The most important Buddhist site in the city, Mahamuni Paya is a large complex south of the centre. At the heart of the pagoda is a 3.8metre-tall Buddha figure, stolen in 1784 from Mrauk U by King Bodawpaya’s army. Male devotees visit to apply gold leaf to the figure; women are not allowed within the inner area and instead hand their gold leaf to a male assistant. The figure itself is said to weigh six tonnes, and the gold leaf covering it adds another two tonnes. At 4am each day crowds gather while the face, pretty much the only part not covered in gold leaf, is washed. If you can get up in time then it’s fascinating to witness.
It’s worth spending some time exploring the complex. Northwest of the main shrine is a cream concrete building containing Hindu figures taken originally from Angkor Wat by the Rakhine, before being appropriated by Bodawpaya at the same time as the large Buddha. Outside the complex, to the southwest, is a dusty and noisy district of stone carving workshops (although the city authorities have threatened to have them moved).
For many people the 45-minute walk up Mandalay Hill for sunset is one of the highlights of a visit to the city. The usual starting point is the staircase between a large pair of chin-thé (lion-dogs) on 10th Street; there is another entrance a little further east.
Whichever route you choose, the concrete steps run uphill beneath a corrugated iron roof, lined with stalls selling drinks and souvenirs. The two routes meet just before Byar Deik Paya, from which a large standing Buddha points back the way you came. The story goes that the Buddha visited the hill and foretold that a great city would be built at its foot.

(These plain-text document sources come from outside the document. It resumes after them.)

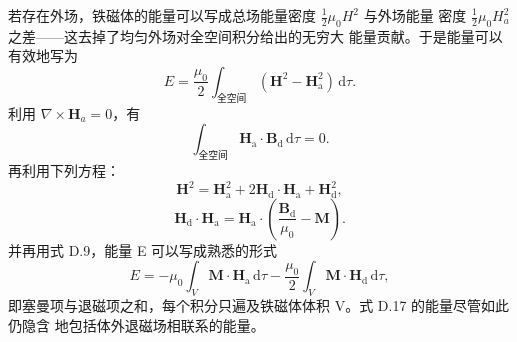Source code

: 若存在外场，铁磁体的能量可以写成总场能量密度 $\frac{1}{2}\mu_0H^{2}$ 与外场能量
密度 $\frac{1}{2}\mu_0H_a^{2}$ 之差——这去掉了均匀外场对全空间积分给出的无穷大
能量贡献。于是能量可以有效地写为
\begin{equation*}
E = \frac{\mu_0}{2}\int_{\text{全空间}}(\mathbf{H}^{2}-\mathbf{H}_{\mathrm{a}}^{2})\,\mathrm{d}\tau.\tag{D.13}
\end{equation*}
利用 $\nabla\times\mathbf{H}_a=0$，有
\begin{equation*}
\int_{\text{全空间}}\mathbf{H}_{\mathrm{a}}\cdot\mathbf{B}_{\mathrm{d}}\,\mathrm{d}\tau = 0.\tag{D.14}
\end{equation*}
再利用下列方程：
\begin{equation*}
\mathbf{H}^{2} = \mathbf{H}_{\mathrm{a}}^{2} + 2\mathbf{H}_{\mathrm{d}}\cdot\mathbf{H}_{\mathrm{a}} + \mathbf{H}_{\mathrm{d}}^{2},\tag{D.15}
\end{equation*}
\begin{equation*}
\mathbf{H}_{\mathrm{d}}\cdot\mathbf{H}_{\mathrm{a}} = \mathbf{H}_{\mathrm{a}}\cdot\left(\frac{\mathbf{B}_{\mathrm{d}}}{\mu_0}-\mathbf{M}\right).\tag{D.16}
\end{equation*}
并再用式 D.9，能量 E 可以写成熟悉的形式
\begin{equation*}
E = -\mu_0\int_V\mathbf{M}\cdot\mathbf{H}_{\mathrm{a}}\,\mathrm{d}\tau - \frac{\mu_0}{2}\int_V\mathbf{M}\cdot\mathbf{H}_{\mathrm{d}}\,\mathrm{d}\tau,\tag{D.17}
\end{equation*}
即塞曼项与退磁项之和，每个积分只遍及铁磁体体积 V。式 D.17 的能量尽管如此仍隐含
地包括体外退磁场相联系的能量。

There are numerous other shrines on the way up the hill, including Ngon Minn Stupa, where the names of donors are written on the white columns. As you get higher, the crowds become thicker, particularly around sunset, but the wide terrace of Sutaungpyi Paya (“wish-granting pagoda”) at the top accommodates the mixture of pilgrims, tourists and novice monks, who are there to practise their English.
Built as the residence for King Mindon and the Burmese aristocracy, Mandalay Palace is protected by walls and a moat more than 2km long on each side. After the British took the city they used it as a fort, and most of the huge site is still an off-limits military base. The palace complex itself is right at the centre (daily 7.30am–4.30pm; $10 Mandalay ticket), although the wooden buildings all burnt down towards the end of World War II. What you see today is a 1990s reconstruction.
Foreigners can only enter the walls through the east gate and are not allowed to deviate from the straight road to the centre. The best way to get an overview of the palace is by climbing the 130 steps of the helter-skelter-like watchtower in the southeast of the palace area. The iron roofs of the forty or so timber buildings that make up the palace may look inauthentic, but were actually specified that way by King Mindon. Generally though, the buildings, reminiscent of a film set, are impressive from a distance but less so when examined up close.